7) Será pelas excepcionais ultrapassagens sofridas incontáveis vezes ao longo de sua carreira? [4]
[4] Não podemos esquecer que fez ultrapassagens fabulosas também.
8) Será pelos muitos GP’s marcados por lances... digamos... polêmicos? E os erros consecutivos que marcaram inúmeros GP’s?
9) Será por concorrer com um piloto que, de fato (ou por fatos) merece tanto destaque [5]?
[5] Que sou fá do Senna é notório, mas nada a ver com o “bom moço” que, aliás, só fui conhecer depois de sua morte. Nunca me interessou sua vida pessoal, eu amava mesmo era o piloto. Dava prazer de ver o Senna correr.
Por acaso e não por sua causa, pois não o conhecia, comecei a acompanhar a F-1 no ano de sua estréia, mas não demorou muito para que começasse a torcer por ele, mais até que pelo Piquet, já bicampeão e com chances reais de vitória.
O Senna já era um mito em vida, sua morte só fez acentuar isso e não apenas no Brasil, na voz de um empolgado Galvão Bueno, mas no mundo todo. Ele não foi o primeiro piloto brilhante a morrer de forma espetacular na pista.
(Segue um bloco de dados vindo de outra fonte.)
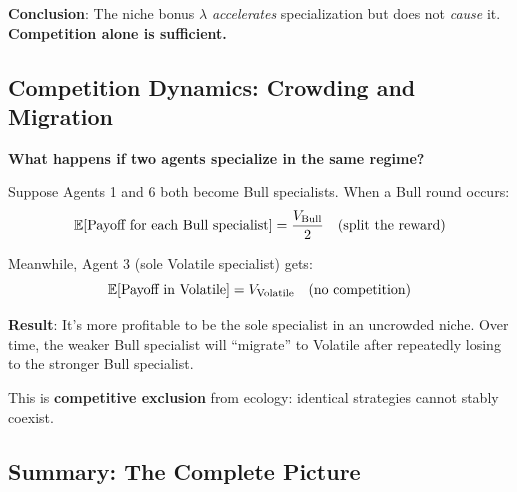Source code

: \textbf{Conclusion}: The niche bonus $\lambda$ \textit{accelerates} specialization but does not \textit{cause} it. \textbf{Competition alone is sufficient.}


\subsection{Competition Dynamics: Crowding and Migration}

\textbf{What happens if two agents specialize in the same regime?}

Suppose Agents 1 and 6 both become Bull specialists. When a Bull round occurs:
\begin{equation}
\E[\text{Payoff for each Bull specialist}] = \frac{V_{\text{Bull}}}{2} \quad \text{(split the reward)}
\end{equation}

Meanwhile, Agent 3 (sole Volatile specialist) gets:
\begin{equation}
\E[\text{Payoff in Volatile}] = V_{\text{Volatile}} \quad \text{(no competition)}
\end{equation}

\textbf{Result}: It's more profitable to be the sole specialist in an uncrowded niche. Over time, the weaker Bull specialist will ``migrate'' to Volatile after repeatedly losing to the stronger Bull specialist.

This is \textbf{competitive exclusion} from ecology: identical strategies cannot stably coexist.


\subsection{Summary: The Complete Picture}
E não foi por acaso que houve grande comoção em vários lugares do mundo entre os fãs do automobilismo.
10) Será por ter sido piloto de uma era, diferente do que todos acreditavam, eu inclusive, que não deixaria saudades, com uma F-1 muito mais interessante e competitiva antes (com Senna, Piquet, Proust, Lauda, Mansell e cia) e depois (com Alonso, Hamilton, Haikkonem, Massa, Kubica e tal) da era Schumacher?
Eu poderia continuar enumerando uma série de episódios, afinal, foram dezessete anos correndo, dos quais acompanhei quinze [6], mas nem todos eles juntos, na minha opinião, desmerecem o grande piloto que foi o alemão – embora ache uma injustiça que ele esteja em segundo lugar à frente de Proust e Fangio, mesmo tendo visto apenas lances espetaculares desse último.
[6] Cheguei a acompanhar algumas corridas após a morte do Senna, mas achei muito apáticas e perdi o interesse em seguida, ficando quase dois anos longe da telinha aos domingos, perdendo os dois primeiros títulos do alemão, mas não sem acompanhar toda a polêmica que os envolveu.
Além dos números, que dizem, falam por si próprios, uma coisa acredito, pode ser dita a favor do alemão: não me lembro de outro piloto que tivesse sempre tanta garra, tanta vontade, quase sempre sem um rival nas pistas, correndo sozinho por anos seguidos contra números sem nunca perder aquele entusiasmo de principiante. Essa vontade é, sem dúvida, uma grande qualidade.